WHERE ELECTRICITY COMPETES

WITH COAL

By

RANDALL R. HOWARD

T is being demonstrated by the Federal Government on the Minidoka Government Reclamation project in Idaho that electricity can compete with coal for heating and cooking purposes.

Of course, conditions are especially favorable, for this project has what is stated to be the largest water pumping plant in the world. A total of ten thousand electrical horsepower is available during the summer months for lifting water for the irrigation of forty-eight thousand acres of land. But this great quantity of electrical energy is not needed during the remaining eight months of the year. Hence it is being sold by the Reclamation Service to the settlers on the project, for light, for heat, and for other domestic uses.

The Government does not purpose to make a profit from the sale of this surplus electricity, and the winter heating rate is extremely low-one dollar per kilowatt month. This amounts to about thirteen-hundredths of one cent per kilowatt hour while an ordinary rate for electricity from private companies in cities is a maximum charge of fifteen cents and a minimum charge of five cents per kilowatt hour. The winters are rather severe in this part of the West, but the Government rate enables the settler to heat an ordinary room for a total annual cost of between ten and fifteen dollars.

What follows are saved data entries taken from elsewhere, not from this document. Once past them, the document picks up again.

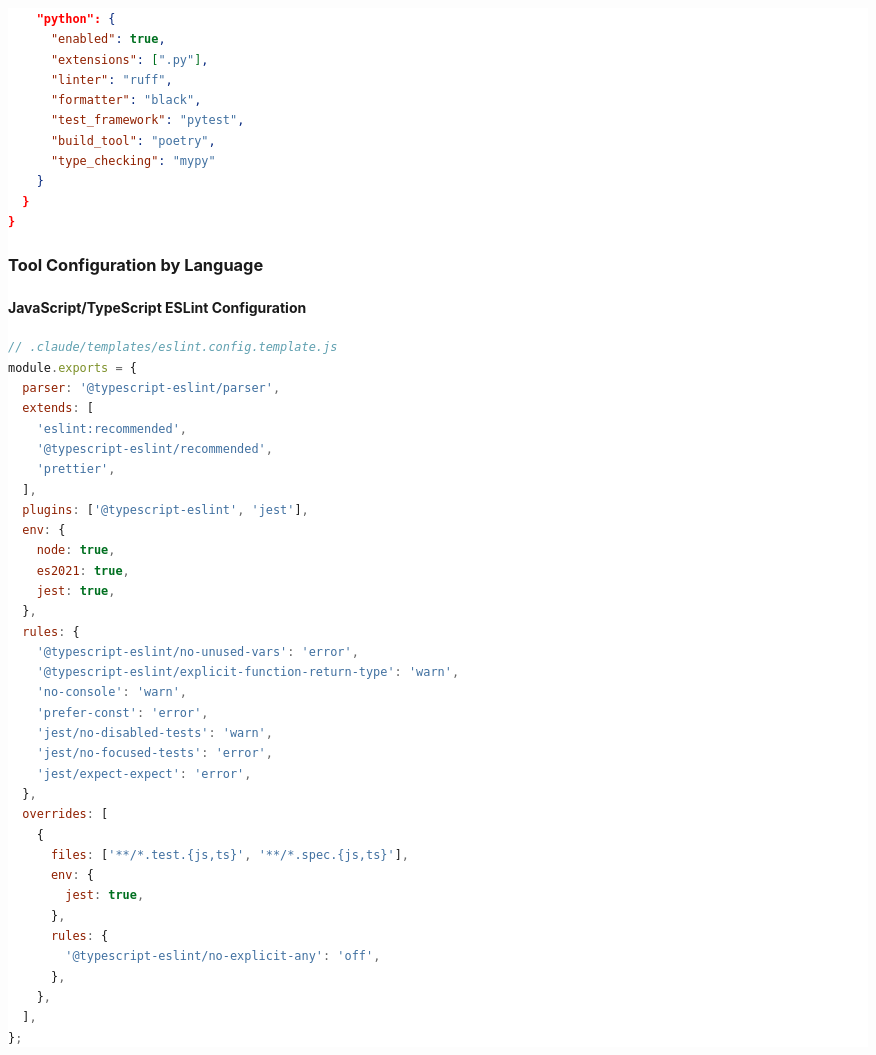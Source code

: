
 ```json
    "python": {
      "enabled": true,
      "extensions": [".py"],
      "linter": "ruff",
      "formatter": "black",
      "test_framework": "pytest",
      "build_tool": "poetry",
      "type_checking": "mypy"
    }
  }
}
```

### Tool Configuration by Language

#### JavaScript/TypeScript ESLint Configuration

```javascript
// .claude/templates/eslint.config.template.js
module.exports = {
  parser: '@typescript-eslint/parser',
  extends: [
    'eslint:recommended',
    '@typescript-eslint/recommended',
    'prettier',
  ],
  plugins: ['@typescript-eslint', 'jest'],
  env: {
    node: true,
    es2021: true,
    jest: true,
  },
  rules: {
    '@typescript-eslint/no-unused-vars': 'error',
    '@typescript-eslint/explicit-function-return-type': 'warn',
    'no-console': 'warn',
    'prefer-const': 'error',
    'jest/no-disabled-tests': 'warn',
    'jest/no-focused-tests': 'error',
    'jest/expect-expect': 'error',
  },
  overrides: [
    {
      files: ['**/*.test.{js,ts}', '**/*.spec.{js,ts}'],
      env: {
        jest: true,
      },
      rules: {
        '@typescript-eslint/no-explicit-any': 'off',
      },
    },
  ],
};
```

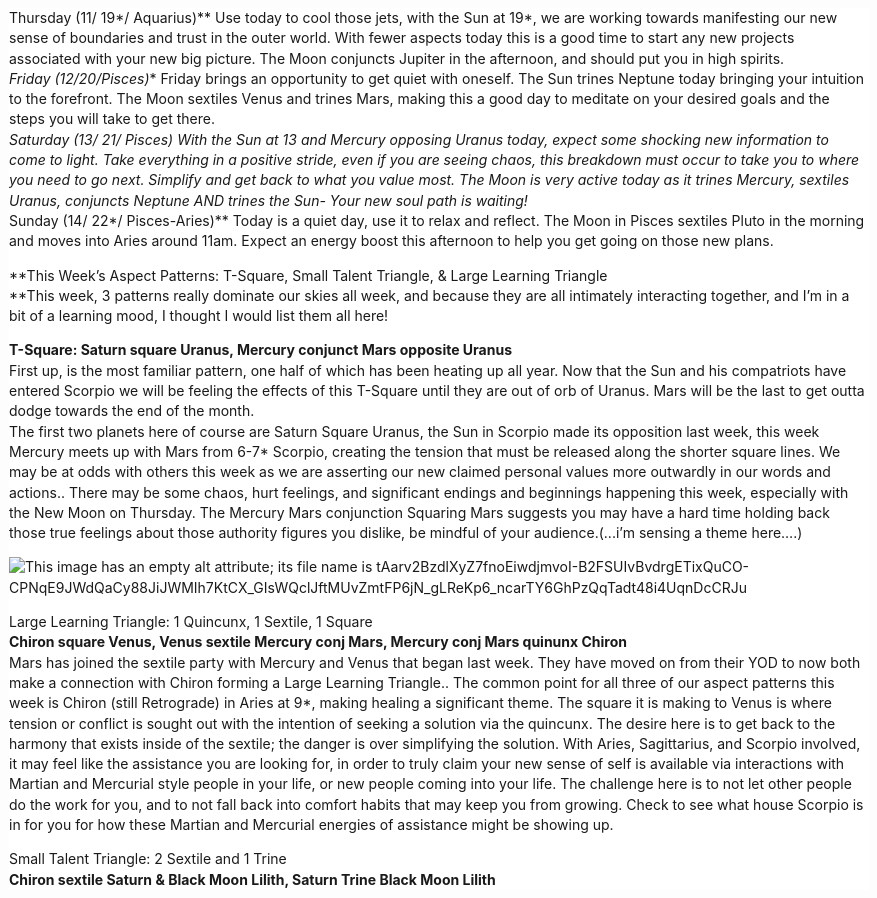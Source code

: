 Thursday (11/ 19*/ Aquarius)** Use today to cool those jets, with the Sun at 19*, we are working towards manifesting our new sense of boundaries and trust in the outer world. With fewer aspects today this is a good time to start any new projects associated with your new big picture. The Moon conjuncts Jupiter in the afternoon, and should put you in high spirits.   
**Friday (12/20*/Pisces)** Friday brings an opportunity to get quiet with oneself. The Sun trines Neptune today bringing your intuition to the forefront. The Moon sextiles Venus and trines Mars, making this a good day to meditate on your desired goals and the steps you will take to get there.   
**Saturday (13/ 21*/ Pisces) **With the Sun at 13* and Mercury opposing Uranus today, expect some shocking new information to come to light. Take everything in a positive stride, even if you are seeing chaos, this breakdown must occur to take you to where you need to go next. Simplify and get back to what you value most. The Moon is very active today as it trines Mercury, sextiles Uranus, conjuncts Neptune AND trines the Sun- Your new soul path is waiting!**  
Sunday (14/ 22*/ Pisces-Aries)** Today is a quiet day, use it to relax and reflect. The Moon in Pisces sextiles Pluto in the morning and moves into Aries around 11am. Expect an energy boost this afternoon to help you get going on those new plans.

**This Week’s Aspect Patterns: T-Square, Small Talent Triangle, & Large Learning Triangle   
**This week, 3 patterns really dominate our skies all week, and because they are all intimately interacting together, and I’m in a bit of a learning mood, I thought I would list them all here!

  
**T-Square: Saturn square Uranus, Mercury conjunct Mars opposite Uranus**  
First up, is the most familiar pattern, one half of which has been heating up all year. Now that the Sun and his compatriots have entered Scorpio we will be feeling the effects of this T-Square until they are out of orb of Uranus. Mars will be the last to get outta dodge towards the end of the month.  
The first two planets here of course are Saturn Square Uranus, the Sun in Scorpio made its opposition last week, this week Mercury meets up with Mars from 6-7* Scorpio, creating the tension that must be released along the shorter square lines. We may be at odds with others this week as we are asserting our new claimed personal values more outwardly in our words and actions.. There may be some chaos, hurt feelings, and significant endings and beginnings happening this week, especially with the New Moon on Thursday. The Mercury Mars conjunction Squaring Mars suggests you may have a hard time holding back those true feelings about those authority figures you dislike, be mindful of your audience.(...i’m sensing a theme here….)

![This image has an empty alt attribute; its file name is tAarv2BzdlXyZ7fnoEiwdjmvoI-B2FSUIvBvdrgETixQuCO-CPNqE9JWdQaCy88JiJWMIh7KtCX_GIsWQclJftMUvZmtFP6jN_gLReKp6_ncarTY6GhPzQqTadt48i4UqnDcCRJu](https://lh5.googleusercontent.com/tAarv2BzdlXyZ7fnoEiwdjmvoI-B2FSUIvBvdrgETixQuCO-CPNqE9JWdQaCy88JiJWMIh7KtCX_GIsWQclJftMUvZmtFP6jN_gLReKp6_ncarTY6GhPzQqTadt48i4UqnDcCRJu)

Large Learning Triangle: 1 Quincunx, 1 Sextile, 1 Square  
**Chiron square Venus, Venus sextile Mercury conj Mars, Mercury conj Mars quinunx Chiron**   
Mars has joined the sextile party with Mercury and Venus that began last week. They have moved on from their YOD to now both make a connection with Chiron forming a Large Learning Triangle.. The common point for all three of our aspect patterns this week is Chiron (still Retrograde) in Aries at 9*, making healing a significant theme. The square it is making to Venus is where tension or conflict is sought out with the intention of seeking a solution via the quincunx. The desire here is to get back to the harmony that exists inside of the sextile; the danger is over simplifying the solution. With Aries, Sagittarius, and Scorpio involved, it may feel like the assistance you are looking for, in order to truly claim your new sense of self is available via interactions with Martian and Mercurial style people in your life, or new people coming into your life. The challenge here is to not let other people do the work for you, and to not fall back into comfort habits that may keep you from growing. Check to see what house Scorpio is in for you for how these Martian and Mercurial energies of assistance might be showing up.

Small Talent Triangle: 2 Sextile and 1 Trine  
**Chiron sextile Saturn & Black Moon Lilith, Saturn Trine Black Moon Lilith**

The settlers are encouraged to allow their electric heaters to burn all night, since the loads on the generators at the big power plant will be more equalized. Thus, the householder will have the luxury of a warm room when he arises on a cold winter morning. He also will find hot water for coffee, and his oatmeal

ready cooked. The electrical transmission system has not yet been extended to all parts of the project, but where it is extended, even the most humble shacks and tents may be lighted and heated with electricity. Ordinarily, electrical appliances for heating and cooking are considered extreme luxuries, since the first cost of such household furnishings is usually very high. But on the Minidoka project this condition has been met by developing working models for the manufacture of cheap stoves for heating and cooking.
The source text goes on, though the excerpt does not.